▶ _Data under study_
==*==

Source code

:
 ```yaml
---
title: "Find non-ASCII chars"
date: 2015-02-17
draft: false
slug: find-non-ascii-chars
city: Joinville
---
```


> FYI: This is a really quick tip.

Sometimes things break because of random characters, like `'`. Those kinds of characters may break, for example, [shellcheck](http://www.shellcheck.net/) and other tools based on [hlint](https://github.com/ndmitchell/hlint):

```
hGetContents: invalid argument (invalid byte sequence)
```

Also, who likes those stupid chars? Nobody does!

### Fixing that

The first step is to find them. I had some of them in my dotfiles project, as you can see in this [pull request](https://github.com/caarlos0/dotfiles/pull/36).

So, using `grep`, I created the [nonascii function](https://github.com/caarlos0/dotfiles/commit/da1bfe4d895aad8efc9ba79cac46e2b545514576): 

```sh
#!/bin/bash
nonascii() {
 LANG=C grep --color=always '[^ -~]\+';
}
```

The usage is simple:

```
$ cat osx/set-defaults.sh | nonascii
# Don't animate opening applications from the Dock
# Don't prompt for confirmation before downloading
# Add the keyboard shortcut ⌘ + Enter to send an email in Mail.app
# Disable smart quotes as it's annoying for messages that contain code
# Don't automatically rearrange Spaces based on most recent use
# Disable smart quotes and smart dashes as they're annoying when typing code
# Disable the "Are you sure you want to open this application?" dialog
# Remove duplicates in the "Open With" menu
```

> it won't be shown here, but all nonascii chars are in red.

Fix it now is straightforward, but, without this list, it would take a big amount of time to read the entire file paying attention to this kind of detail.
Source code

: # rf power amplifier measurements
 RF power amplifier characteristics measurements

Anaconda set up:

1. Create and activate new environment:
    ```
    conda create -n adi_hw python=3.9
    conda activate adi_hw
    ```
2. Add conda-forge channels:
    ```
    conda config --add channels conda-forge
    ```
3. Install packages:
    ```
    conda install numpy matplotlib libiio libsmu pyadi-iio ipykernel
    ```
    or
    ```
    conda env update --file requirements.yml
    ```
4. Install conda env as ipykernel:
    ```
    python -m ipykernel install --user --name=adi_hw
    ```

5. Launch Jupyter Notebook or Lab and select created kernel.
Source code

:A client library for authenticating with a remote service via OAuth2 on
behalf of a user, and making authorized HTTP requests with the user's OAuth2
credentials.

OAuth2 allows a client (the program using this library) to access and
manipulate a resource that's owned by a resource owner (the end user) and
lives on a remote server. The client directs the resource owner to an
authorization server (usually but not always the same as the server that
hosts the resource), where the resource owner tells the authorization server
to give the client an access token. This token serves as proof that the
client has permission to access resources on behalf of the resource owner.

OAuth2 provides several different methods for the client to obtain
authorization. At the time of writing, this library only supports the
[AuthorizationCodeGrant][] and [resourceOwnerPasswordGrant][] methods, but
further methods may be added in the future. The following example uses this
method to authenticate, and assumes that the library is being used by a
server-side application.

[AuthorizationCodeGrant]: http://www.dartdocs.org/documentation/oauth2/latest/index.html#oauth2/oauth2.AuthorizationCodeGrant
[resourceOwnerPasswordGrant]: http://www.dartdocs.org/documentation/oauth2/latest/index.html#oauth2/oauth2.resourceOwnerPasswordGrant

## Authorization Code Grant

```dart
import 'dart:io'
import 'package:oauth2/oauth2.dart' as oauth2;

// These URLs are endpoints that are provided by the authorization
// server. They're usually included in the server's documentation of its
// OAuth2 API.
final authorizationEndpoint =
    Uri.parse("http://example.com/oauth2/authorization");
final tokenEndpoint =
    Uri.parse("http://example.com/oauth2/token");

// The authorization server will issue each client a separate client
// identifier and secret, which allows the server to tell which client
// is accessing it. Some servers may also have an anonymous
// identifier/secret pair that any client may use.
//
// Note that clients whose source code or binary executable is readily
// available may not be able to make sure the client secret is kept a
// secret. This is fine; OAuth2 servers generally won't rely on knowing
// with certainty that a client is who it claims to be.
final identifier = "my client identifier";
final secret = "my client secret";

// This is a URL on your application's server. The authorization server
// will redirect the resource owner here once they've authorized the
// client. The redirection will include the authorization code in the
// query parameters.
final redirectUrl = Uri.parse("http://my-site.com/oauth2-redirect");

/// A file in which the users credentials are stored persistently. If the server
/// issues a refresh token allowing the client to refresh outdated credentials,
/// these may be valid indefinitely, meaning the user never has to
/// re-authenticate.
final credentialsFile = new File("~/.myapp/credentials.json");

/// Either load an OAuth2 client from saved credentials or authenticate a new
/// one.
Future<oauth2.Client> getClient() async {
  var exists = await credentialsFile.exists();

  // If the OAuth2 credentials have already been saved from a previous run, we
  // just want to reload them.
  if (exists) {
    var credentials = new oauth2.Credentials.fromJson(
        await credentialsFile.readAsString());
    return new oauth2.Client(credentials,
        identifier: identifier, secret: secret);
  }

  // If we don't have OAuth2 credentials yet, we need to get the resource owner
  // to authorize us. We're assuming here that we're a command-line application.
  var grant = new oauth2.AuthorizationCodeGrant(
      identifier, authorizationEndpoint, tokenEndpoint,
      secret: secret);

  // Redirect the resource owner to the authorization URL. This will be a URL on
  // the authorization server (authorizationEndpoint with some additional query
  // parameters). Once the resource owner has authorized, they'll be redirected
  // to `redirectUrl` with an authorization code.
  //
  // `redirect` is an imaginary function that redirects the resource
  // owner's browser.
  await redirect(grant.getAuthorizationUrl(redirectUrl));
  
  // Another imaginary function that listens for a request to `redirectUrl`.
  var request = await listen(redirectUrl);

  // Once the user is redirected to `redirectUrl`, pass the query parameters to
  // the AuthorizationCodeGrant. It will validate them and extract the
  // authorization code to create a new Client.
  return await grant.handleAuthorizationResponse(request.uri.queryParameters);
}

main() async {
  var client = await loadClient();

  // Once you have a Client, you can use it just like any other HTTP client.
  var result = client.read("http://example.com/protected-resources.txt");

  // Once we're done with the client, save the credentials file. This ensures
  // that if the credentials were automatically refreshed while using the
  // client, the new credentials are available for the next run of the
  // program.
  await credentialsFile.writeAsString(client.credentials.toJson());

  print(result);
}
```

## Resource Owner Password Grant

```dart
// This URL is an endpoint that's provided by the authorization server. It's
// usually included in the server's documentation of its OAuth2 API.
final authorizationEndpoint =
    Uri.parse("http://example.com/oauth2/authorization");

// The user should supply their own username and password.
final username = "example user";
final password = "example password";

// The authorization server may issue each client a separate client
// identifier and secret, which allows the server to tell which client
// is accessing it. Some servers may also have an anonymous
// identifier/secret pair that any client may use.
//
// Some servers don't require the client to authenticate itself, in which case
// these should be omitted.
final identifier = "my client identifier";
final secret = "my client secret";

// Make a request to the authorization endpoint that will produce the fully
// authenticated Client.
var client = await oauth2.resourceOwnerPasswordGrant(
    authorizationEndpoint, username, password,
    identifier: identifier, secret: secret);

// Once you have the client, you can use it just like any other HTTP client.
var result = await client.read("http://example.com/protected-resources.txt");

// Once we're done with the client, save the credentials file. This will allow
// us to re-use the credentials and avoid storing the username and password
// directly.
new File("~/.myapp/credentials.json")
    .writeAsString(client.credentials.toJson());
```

==*==

Tally the lines of the data that contain the string "amplifier", and report nothing but the tally.

▶ _Completed exercise_
2